The data:
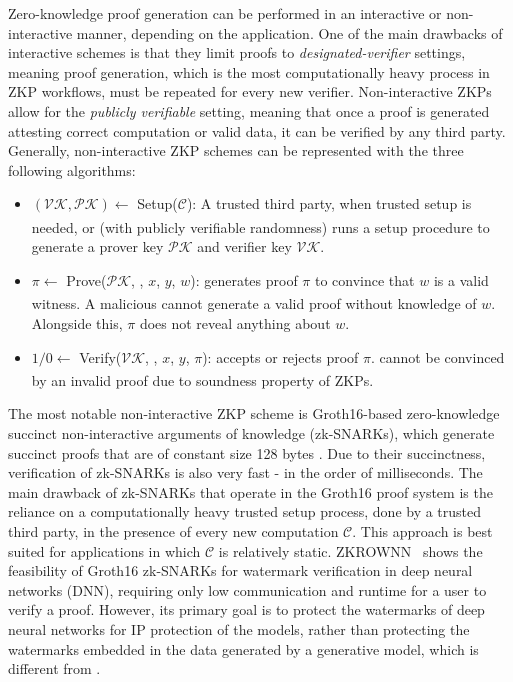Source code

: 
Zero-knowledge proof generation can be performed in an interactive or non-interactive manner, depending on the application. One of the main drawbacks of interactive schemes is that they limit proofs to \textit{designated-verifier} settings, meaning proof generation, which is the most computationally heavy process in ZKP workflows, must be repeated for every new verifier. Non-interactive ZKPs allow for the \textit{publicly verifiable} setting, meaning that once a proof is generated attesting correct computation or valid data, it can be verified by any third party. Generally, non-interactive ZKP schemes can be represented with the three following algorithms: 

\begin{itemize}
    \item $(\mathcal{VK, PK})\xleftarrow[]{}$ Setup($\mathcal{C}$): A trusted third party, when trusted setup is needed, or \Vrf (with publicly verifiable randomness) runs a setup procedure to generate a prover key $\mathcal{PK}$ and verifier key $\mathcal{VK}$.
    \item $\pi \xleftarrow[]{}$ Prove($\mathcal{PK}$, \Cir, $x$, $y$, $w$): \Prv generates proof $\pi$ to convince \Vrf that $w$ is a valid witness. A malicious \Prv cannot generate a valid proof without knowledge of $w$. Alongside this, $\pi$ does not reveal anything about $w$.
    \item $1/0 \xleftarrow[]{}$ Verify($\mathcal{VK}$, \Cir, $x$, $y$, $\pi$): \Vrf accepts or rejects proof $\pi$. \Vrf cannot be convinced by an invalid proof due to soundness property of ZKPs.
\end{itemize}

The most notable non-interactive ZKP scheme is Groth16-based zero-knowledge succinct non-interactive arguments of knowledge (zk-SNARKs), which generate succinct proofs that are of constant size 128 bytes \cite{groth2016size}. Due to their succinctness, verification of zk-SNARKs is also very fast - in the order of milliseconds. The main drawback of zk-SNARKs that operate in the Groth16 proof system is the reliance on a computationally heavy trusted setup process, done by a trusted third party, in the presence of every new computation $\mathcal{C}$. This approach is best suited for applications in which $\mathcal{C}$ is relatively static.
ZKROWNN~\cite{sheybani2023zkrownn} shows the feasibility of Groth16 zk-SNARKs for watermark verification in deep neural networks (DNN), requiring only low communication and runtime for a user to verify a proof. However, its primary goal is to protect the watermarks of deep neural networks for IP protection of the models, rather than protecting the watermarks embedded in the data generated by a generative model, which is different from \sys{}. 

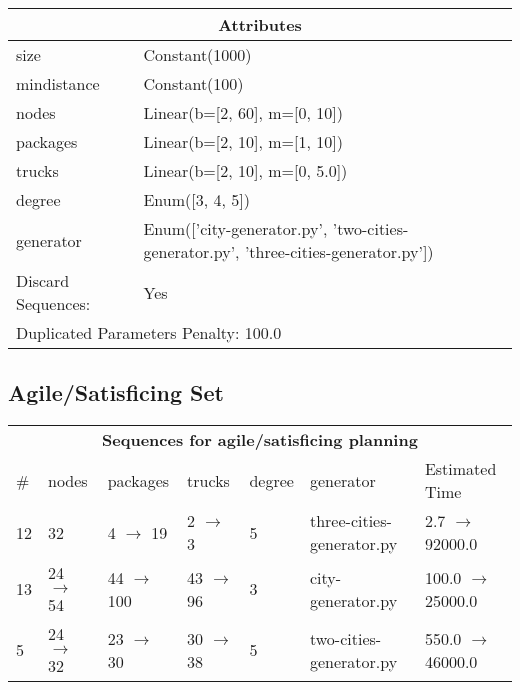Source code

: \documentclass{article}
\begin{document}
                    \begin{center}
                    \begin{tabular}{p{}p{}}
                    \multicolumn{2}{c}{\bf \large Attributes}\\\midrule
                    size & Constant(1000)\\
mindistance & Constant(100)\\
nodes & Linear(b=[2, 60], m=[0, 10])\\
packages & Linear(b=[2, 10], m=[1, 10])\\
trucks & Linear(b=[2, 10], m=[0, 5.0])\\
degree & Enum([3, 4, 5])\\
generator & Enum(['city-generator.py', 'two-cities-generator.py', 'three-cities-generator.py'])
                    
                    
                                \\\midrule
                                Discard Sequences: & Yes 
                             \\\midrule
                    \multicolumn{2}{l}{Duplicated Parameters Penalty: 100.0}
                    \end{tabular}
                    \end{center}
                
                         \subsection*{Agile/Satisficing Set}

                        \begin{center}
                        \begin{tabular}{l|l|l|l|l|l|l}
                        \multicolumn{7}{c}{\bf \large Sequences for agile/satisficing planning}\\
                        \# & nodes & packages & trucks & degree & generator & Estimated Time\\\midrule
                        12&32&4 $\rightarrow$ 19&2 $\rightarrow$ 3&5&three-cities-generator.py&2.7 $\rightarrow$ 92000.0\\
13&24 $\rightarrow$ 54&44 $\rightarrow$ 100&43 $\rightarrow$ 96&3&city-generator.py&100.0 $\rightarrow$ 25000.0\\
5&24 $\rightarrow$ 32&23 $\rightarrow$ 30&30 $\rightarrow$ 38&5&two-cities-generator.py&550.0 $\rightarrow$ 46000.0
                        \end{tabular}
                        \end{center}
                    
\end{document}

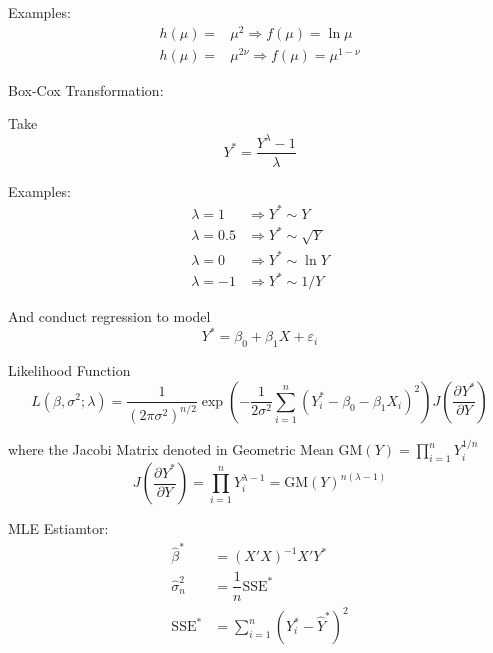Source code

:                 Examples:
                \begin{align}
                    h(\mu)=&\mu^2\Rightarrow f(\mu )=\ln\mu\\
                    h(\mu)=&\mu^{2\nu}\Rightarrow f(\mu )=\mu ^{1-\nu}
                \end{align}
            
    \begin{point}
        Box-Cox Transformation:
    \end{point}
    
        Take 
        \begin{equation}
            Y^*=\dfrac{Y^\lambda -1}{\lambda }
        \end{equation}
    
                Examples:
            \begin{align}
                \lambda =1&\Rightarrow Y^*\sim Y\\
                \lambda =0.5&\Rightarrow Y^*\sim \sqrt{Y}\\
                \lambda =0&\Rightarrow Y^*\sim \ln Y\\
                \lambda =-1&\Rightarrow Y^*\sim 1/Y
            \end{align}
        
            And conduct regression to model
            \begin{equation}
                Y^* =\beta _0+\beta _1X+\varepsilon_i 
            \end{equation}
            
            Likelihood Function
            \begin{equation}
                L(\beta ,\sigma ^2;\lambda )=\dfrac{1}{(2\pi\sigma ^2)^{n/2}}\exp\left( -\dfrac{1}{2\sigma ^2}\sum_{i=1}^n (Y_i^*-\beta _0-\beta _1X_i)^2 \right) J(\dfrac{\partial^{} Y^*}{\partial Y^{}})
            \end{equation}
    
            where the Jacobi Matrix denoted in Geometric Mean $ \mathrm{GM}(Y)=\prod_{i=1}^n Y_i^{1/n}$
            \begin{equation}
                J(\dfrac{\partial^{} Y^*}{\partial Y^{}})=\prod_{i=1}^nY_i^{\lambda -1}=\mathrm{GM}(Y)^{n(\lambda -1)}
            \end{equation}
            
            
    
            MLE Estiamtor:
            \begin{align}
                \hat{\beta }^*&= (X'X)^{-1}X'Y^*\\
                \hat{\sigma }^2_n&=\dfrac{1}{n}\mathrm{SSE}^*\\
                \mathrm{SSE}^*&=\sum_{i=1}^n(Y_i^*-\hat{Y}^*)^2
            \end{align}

Exercise objective: Transcribe the listing in full. Omit the pictures and keep every line exact.

Answer below:
Source code

: 
Zero-knowledge proof generation can be performed in an interactive or non-interactive manner, depending on the application. One of the main drawbacks of interactive schemes is that they limit proofs to \textit{designated-verifier} settings, meaning proof generation, which is the most computationally heavy process in ZKP workflows, must be repeated for every new verifier. Non-interactive ZKPs allow for the \textit{publicly verifiable} setting, meaning that once a proof is generated attesting correct computation or valid data, it can be verified by any third party. Generally, non-interactive ZKP schemes can be represented with the three following algorithms: 

\begin{itemize}
    \item $(\mathcal{VK, PK})\xleftarrow[]{}$ Setup($\mathcal{C}$): A trusted third party, when trusted setup is needed, or \Vrf (with publicly verifiable randomness) runs a setup procedure to generate a prover key $\mathcal{PK}$ and verifier key $\mathcal{VK}$.
    \item $\pi \xleftarrow[]{}$ Prove($\mathcal{PK}$, \Cir, $x$, $y$, $w$): \Prv generates proof $\pi$ to convince \Vrf that $w$ is a valid witness. A malicious \Prv cannot generate a valid proof without knowledge of $w$. Alongside this, $\pi$ does not reveal anything about $w$.
    \item $1/0 \xleftarrow[]{}$ Verify($\mathcal{VK}$, \Cir, $x$, $y$, $\pi$): \Vrf accepts or rejects proof $\pi$. \Vrf cannot be convinced by an invalid proof due to soundness property of ZKPs.
\end{itemize}

The most notable non-interactive ZKP scheme is Groth16-based zero-knowledge succinct non-interactive arguments of knowledge (zk-SNARKs), which generate succinct proofs that are of constant size 128 bytes \cite{groth2016size}. Due to their succinctness, verification of zk-SNARKs is also very fast - in the order of milliseconds. The main drawback of zk-SNARKs that operate in the Groth16 proof system is the reliance on a computationally heavy trusted setup process, done by a trusted third party, in the presence of every new computation $\mathcal{C}$. This approach is best suited for applications in which $\mathcal{C}$ is relatively static.
ZKROWNN~\cite{sheybani2023zkrownn} shows the feasibility of Groth16 zk-SNARKs for watermark verification in deep neural networks (DNN), requiring only low communication and runtime for a user to verify a proof. However, its primary goal is to protect the watermarks of deep neural networks for IP protection of the models, rather than protecting the watermarks embedded in the data generated by a generative model, which is different from \sys{}. 

Source code

: \documentclass{article}
\begin{document}
                    \begin{center}
                    \begin{tabular}{p{}p{}}
                    \multicolumn{2}{c}{\bf \large Attributes}\\\midrule
                    size & Constant(1000)\\
mindistance & Constant(100)\\
nodes & Linear(b=[2, 60], m=[0, 10])\\
packages & Linear(b=[2, 10], m=[1, 10])\\
trucks & Linear(b=[2, 10], m=[0, 5.0])\\
degree & Enum([3, 4, 5])\\
generator & Enum(['city-generator.py', 'two-cities-generator.py', 'three-cities-generator.py'])
                    
                    
                                \\\midrule
                                Discard Sequences: & Yes 
                             \\\midrule
                    \multicolumn{2}{l}{Duplicated Parameters Penalty: 100.0}
                    \end{tabular}
                    \end{center}
                
                         \subsection*{Agile/Satisficing Set}

                        \begin{center}
                        \begin{tabular}{l|l|l|l|l|l|l}
                        \multicolumn{7}{c}{\bf \large Sequences for agile/satisficing planning}\\
                        \# & nodes & packages & trucks & degree & generator & Estimated Time\\\midrule
                        12&32&4 $\rightarrow$ 19&2 $\rightarrow$ 3&5&three-cities-generator.py&2.7 $\rightarrow$ 92000.0\\
13&24 $\rightarrow$ 54&44 $\rightarrow$ 100&43 $\rightarrow$ 96&3&city-generator.py&100.0 $\rightarrow$ 25000.0\\
5&24 $\rightarrow$ 32&23 $\rightarrow$ 30&30 $\rightarrow$ 38&5&two-cities-generator.py&550.0 $\rightarrow$ 46000.0
                        \end{tabular}
                        \end{center}
                    
\end{document}

Source code

:                 Examples:
                \begin{align}
                    h(\mu)=&\mu^2\Rightarrow f(\mu )=\ln\mu\\
                    h(\mu)=&\mu^{2\nu}\Rightarrow f(\mu )=\mu ^{1-\nu}
                \end{align}
            
    \begin{point}
        Box-Cox Transformation:
    \end{point}
    
        Take 
        \begin{equation}
            Y^*=\dfrac{Y^\lambda -1}{\lambda }
        \end{equation}
    
                Examples:
            \begin{align}
                \lambda =1&\Rightarrow Y^*\sim Y\\
                \lambda =0.5&\Rightarrow Y^*\sim \sqrt{Y}\\
                \lambda =0&\Rightarrow Y^*\sim \ln Y\\
                \lambda =-1&\Rightarrow Y^*\sim 1/Y
            \end{align}
        
            And conduct regression to model
            \begin{equation}
                Y^* =\beta _0+\beta _1X+\varepsilon_i 
            \end{equation}
            
            Likelihood Function
            \begin{equation}
                L(\beta ,\sigma ^2;\lambda )=\dfrac{1}{(2\pi\sigma ^2)^{n/2}}\exp\left( -\dfrac{1}{2\sigma ^2}\sum_{i=1}^n (Y_i^*-\beta _0-\beta _1X_i)^2 \right) J(\dfrac{\partial^{} Y^*}{\partial Y^{}})
            \end{equation}
    
            where the Jacobi Matrix denoted in Geometric Mean $ \mathrm{GM}(Y)=\prod_{i=1}^n Y_i^{1/n}$
            \begin{equation}
                J(\dfrac{\partial^{} Y^*}{\partial Y^{}})=\prod_{i=1}^nY_i^{\lambda -1}=\mathrm{GM}(Y)^{n(\lambda -1)}
            \end{equation}
            
            
    
            MLE Estiamtor:
            \begin{align}
                \hat{\beta }^*&= (X'X)^{-1}X'Y^*\\
                \hat{\sigma }^2_n&=\dfrac{1}{n}\mathrm{SSE}^*\\
                \mathrm{SSE}^*&=\sum_{i=1}^n(Y_i^*-\hat{Y}^*)^2
            \end{align}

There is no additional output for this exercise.